CHICAGO — The founders of the new organization "Black Girls Break Bread" want to "uplift, empower and inspire black women."

Jessica Davenport-Williams, 35, sister Jazzy Davenport, 28, and their friend Khadija Warfield, 35, created the organization to offer a safe space filled with sisterly love.

Their upcoming event is from 6-9 p.m. Dec. 10 at an undisclosed Chicago location. Once women register through Eventbrite, they will receive the address. Advance tickets are $5. Registration ends Thursday.

Davenport-Williams, of South Shore, said the three founders would always look forward to going on an annual women’s retreat because it allowed them the opportunity to unite and spend quality time together. Warfield, a Garfield Park native, suggested they create a similar event for all women.

Taking a chance, the women posted the event online in October to gauge the interest.

“We received a tremendous response, even nationally,” Davenport-Williams said.

Black Girls Break Bread will become a quarterly event that brings together black women from all walks of life. They will eat together and participate in an open discussion moderated by the organization's founders.

“The mission is to uplift, empower and inspire black women,” Davenport-Williams said, adding that the group will do that through creating a safe space for the women to meet.

She also said the organization aims to eradicate the myth that black women don't support one another.

"We can work together and we do support each other," Davenport-Williams said.

Black Girls Break Bread committed to using venue owned by black women, plus black women chefs, graphic designers and other professionals.

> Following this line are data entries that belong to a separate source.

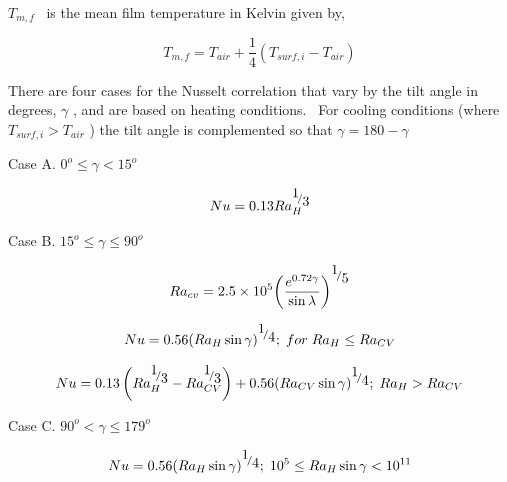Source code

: \({T_{m,f}}\) ~is the mean film temperature in Kelvin given by,

\begin{equation}
{T_{m,f}} = {T_{air}} + \frac{1}{4}\left( {{T_{surf,i}} - {T_{air}}} \right)
\end{equation}

There are four cases for the Nusselt correlation that vary by the tilt angle in degrees, \(\gamma\) , and are based on heating conditions.~ For cooling conditions (where \({T_{surf,i}} > {T_{air}}\) ) the tilt angle is complemented so that \(\gamma = 180 - \gamma\)

Case A. \({0^o } \leq \gamma < 15^o\)

\begin{equation}
Nu = 0.13Ra_H^{{\raise0.7ex\hbox{1} \!\mathord{\left/ {\vphantom {1 3}}\right.}\!\lower0.7ex\hbox{3}}}
\end{equation}

Case B. \(15^o \leq \gamma \leq 90^o\)

\begin{equation}
R{a_{cv}} = 2.5 \times {10^5}{\left( {\frac{{{e^{0.72\gamma }}}}{{\sin \lambda }}} \right)^{{\raise0.7ex\hbox{1} \!\mathord{\left/ {\vphantom {1 5}}\right.}\!\lower0.7ex\hbox{5}}}}
\end{equation}

\begin{equation}
Nu = 0.56{\left( {R{a_H}\sin \gamma } \right)^{{\raise0.7ex\hbox{1} \!\mathord{\left/ {\vphantom {1 4}}\right.}\!\lower0.7ex\hbox{4}}}};\;for\;R{a_H} \le R{a_{CV}}
\end{equation}

\begin{equation}
Nu = 0.13\left( {Ra_H^{{\raise0.7ex\hbox{1} \!\mathord{\left/ {\vphantom {1 3}}\right.}\!\lower0.7ex\hbox{3}}} - Ra_{CV}^{{\raise0.7ex\hbox{1} \!\mathord{\left/ {\vphantom {1 3}}\right.}\!\lower0.7ex\hbox{3}}}} \right) + 0.56{\left( {R{a_{CV}}\sin \gamma } \right)^{{\raise0.7ex\hbox{1} \!\mathord{\left/ {\vphantom {1 4}}\right.}\!\lower0.7ex\hbox{4}}}};\;R{a_H} > R{a_{CV}}
\end{equation}

Case C. \(90^o < \gamma \leq 179^o\)

\begin{equation}
Nu = 0.56{\left( {R{a_H}\sin \gamma } \right)^{{\raise0.7ex\hbox{1} \!\mathord{\left/ {\vphantom {1 4}}\right.}\!\lower0.7ex\hbox{4}}}};\;{10^5} \le R{a_H}\sin \gamma  < {10^{11}}
\end{equation}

The black woman experience can be challenging, said Davenport, adding that black women oftentimes carry a lot on their shoulders and have few opportunities to release the pain, hurt and stress

“The goal is to help women be liberated because we go through so much in this country,” she said. “We want to create a judge-free space and create a tight knit community.”

Davenport-Williams said a lot of black women play a lot of roles in life — mother, sister, wife, etc. Because they’re being strong for others, they tend to hide their own feelings.

“We have to always keep this face on,” she said.

The women said anyone who registers for the event is strongly encouraged to bring another woman.

“My hope and prayer is that when women come, they can be themselves and put their titles to the side,” Warfield said. “We want for them to come and receive encouragement, a hug, and leave feeling liberated.”